Requirement » Check each line of the entries. Copy the ones that contain the string "rasters".

Data in this exercise »
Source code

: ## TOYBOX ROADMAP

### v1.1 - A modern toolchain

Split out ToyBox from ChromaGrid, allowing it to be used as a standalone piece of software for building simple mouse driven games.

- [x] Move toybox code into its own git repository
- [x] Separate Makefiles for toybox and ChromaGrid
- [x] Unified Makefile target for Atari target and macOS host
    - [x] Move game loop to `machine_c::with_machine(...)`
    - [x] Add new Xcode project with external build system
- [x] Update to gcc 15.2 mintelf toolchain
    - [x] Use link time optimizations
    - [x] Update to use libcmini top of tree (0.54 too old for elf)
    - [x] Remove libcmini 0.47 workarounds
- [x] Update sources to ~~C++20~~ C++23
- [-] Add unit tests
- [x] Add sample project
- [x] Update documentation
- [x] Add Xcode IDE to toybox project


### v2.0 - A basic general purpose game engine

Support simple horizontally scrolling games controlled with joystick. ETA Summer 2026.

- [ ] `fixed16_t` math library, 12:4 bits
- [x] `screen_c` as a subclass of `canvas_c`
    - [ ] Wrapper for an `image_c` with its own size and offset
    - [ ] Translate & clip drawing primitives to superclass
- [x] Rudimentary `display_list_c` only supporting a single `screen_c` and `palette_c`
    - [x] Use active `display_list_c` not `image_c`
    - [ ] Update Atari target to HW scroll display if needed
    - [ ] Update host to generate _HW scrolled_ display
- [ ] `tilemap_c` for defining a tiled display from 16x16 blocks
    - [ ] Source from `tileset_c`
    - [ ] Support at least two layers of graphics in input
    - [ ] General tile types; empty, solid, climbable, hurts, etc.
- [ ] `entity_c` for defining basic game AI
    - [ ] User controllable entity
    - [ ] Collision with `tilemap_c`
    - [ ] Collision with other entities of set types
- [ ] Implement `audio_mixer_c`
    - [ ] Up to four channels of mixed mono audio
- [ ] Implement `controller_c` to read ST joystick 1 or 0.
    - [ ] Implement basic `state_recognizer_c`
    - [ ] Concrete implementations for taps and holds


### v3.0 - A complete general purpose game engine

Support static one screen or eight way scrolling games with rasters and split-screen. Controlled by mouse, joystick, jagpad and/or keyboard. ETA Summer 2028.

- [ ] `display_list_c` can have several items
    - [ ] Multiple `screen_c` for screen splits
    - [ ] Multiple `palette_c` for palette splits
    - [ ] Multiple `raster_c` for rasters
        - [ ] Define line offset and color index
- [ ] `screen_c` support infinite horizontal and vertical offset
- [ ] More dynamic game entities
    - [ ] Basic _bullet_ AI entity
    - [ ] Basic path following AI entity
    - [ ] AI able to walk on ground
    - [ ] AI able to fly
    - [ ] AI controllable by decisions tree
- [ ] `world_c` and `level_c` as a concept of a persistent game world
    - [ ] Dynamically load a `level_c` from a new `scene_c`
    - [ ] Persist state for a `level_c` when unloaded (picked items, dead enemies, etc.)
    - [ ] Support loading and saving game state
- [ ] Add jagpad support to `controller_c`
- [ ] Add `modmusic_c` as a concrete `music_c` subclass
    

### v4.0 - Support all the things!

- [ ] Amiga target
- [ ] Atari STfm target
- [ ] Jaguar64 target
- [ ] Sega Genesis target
--
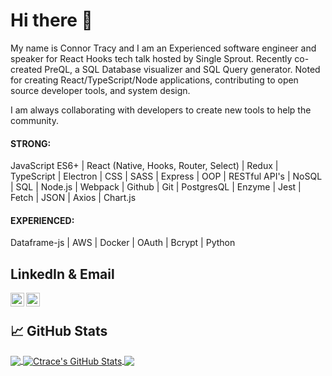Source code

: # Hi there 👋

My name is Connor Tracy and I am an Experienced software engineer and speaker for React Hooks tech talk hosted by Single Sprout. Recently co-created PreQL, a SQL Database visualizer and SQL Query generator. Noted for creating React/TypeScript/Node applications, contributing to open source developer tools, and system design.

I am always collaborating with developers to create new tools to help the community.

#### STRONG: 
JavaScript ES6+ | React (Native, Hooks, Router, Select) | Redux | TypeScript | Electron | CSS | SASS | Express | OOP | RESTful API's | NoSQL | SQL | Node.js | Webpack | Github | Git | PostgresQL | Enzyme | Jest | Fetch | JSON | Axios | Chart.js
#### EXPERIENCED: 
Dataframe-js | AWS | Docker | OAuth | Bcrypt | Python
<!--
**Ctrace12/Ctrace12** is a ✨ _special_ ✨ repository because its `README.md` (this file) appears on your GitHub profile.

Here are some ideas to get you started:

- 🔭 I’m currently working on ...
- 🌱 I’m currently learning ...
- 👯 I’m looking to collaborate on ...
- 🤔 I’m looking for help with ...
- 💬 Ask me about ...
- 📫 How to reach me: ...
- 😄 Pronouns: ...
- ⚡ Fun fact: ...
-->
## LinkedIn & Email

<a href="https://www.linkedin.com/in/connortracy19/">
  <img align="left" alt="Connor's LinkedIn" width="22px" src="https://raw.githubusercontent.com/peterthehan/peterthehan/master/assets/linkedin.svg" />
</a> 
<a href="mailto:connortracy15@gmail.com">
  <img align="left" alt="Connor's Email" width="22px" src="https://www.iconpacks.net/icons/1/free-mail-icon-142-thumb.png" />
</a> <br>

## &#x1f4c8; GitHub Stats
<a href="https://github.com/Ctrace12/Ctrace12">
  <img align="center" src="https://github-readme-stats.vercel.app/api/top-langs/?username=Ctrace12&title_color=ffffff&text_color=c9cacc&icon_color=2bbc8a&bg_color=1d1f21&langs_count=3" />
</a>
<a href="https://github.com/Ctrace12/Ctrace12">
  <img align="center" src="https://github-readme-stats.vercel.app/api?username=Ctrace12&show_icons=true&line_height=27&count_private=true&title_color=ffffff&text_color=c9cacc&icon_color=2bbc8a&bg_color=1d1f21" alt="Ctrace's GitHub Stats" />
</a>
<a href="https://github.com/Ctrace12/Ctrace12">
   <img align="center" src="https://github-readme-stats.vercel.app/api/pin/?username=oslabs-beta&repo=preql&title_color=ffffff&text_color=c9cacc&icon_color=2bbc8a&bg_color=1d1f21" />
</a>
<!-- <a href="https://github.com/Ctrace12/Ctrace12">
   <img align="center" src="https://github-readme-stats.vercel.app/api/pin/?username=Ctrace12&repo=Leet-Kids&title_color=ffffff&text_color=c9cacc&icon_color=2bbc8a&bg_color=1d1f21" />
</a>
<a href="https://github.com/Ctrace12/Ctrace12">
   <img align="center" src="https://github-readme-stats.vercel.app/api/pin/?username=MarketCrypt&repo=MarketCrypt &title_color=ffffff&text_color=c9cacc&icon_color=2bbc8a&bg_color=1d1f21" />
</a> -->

Exercise answer »
Support static one screen or eight way scrolling games with rasters and split-screen. Controlled by mouse, joystick, jagpad and/or keyboard. ETA Summer 2028.
    - [ ] Multiple `raster_c` for rasters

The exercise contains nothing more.